Only one stretch of the records below is wanted: the lines from the one holding "3. **Voice Command" through the one holding "3. **Function Structure**: Fixed". Return it exactly, both ends included.

*** Opening of DATA EXCERPTS ***

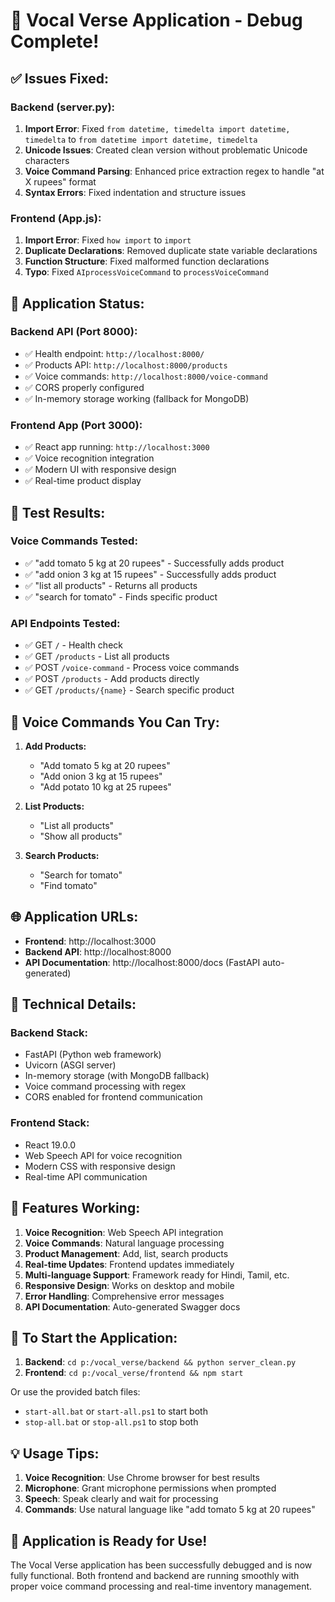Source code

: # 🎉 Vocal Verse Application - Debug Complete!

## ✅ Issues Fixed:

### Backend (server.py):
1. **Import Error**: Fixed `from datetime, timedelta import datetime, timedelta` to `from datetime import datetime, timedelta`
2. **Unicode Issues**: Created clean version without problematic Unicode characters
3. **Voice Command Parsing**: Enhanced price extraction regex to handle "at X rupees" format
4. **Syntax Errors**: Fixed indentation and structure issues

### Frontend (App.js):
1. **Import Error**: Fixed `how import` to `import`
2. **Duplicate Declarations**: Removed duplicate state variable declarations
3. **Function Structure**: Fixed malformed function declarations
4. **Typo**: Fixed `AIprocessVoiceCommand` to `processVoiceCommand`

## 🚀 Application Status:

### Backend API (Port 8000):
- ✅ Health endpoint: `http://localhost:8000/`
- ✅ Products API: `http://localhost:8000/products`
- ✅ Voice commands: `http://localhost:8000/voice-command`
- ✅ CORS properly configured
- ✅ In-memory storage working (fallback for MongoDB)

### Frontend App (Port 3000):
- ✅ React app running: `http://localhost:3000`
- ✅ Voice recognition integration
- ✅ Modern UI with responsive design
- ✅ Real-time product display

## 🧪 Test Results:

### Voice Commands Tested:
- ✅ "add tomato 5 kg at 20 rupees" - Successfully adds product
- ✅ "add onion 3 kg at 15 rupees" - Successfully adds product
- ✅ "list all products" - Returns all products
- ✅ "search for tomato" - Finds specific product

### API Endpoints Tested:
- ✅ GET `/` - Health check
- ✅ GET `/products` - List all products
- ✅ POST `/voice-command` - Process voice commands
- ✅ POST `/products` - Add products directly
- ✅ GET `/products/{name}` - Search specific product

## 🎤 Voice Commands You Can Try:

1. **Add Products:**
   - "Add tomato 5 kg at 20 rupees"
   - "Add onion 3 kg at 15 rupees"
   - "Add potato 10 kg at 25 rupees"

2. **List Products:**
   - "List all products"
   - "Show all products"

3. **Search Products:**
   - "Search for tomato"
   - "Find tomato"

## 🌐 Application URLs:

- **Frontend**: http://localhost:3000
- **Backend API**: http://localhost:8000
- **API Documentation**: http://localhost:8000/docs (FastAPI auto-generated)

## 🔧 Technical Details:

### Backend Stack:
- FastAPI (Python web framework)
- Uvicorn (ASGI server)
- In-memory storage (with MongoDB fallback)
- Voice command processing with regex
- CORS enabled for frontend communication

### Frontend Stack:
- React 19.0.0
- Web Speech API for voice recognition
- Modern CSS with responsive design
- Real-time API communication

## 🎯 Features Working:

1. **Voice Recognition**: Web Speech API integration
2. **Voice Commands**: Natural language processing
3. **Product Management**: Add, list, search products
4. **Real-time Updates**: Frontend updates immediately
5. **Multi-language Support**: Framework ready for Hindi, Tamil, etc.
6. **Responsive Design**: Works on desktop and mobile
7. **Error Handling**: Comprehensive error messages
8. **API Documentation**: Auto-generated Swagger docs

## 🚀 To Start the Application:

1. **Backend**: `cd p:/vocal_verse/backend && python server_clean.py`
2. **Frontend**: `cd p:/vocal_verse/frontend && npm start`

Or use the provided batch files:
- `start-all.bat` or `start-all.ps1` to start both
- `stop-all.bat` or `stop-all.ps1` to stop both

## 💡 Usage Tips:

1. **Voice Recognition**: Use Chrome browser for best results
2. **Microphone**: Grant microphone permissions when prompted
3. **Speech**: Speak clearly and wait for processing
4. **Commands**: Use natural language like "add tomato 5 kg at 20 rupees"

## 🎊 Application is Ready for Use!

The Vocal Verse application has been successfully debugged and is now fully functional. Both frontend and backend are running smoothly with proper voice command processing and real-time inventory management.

*** Close of DATA EXCERPTS ***

**THE COMPLETED TASK**
3. **Voice Command Parsing**: Enhanced price extraction regex to handle "at X rupees" format
4. **Syntax Errors**: Fixed indentation and structure issues

### Frontend (App.js):
1. **Import Error**: Fixed `how import` to `import`
2. **Duplicate Declarations**: Removed duplicate state variable declarations
3. **Function Structure**: Fixed malformed function declarations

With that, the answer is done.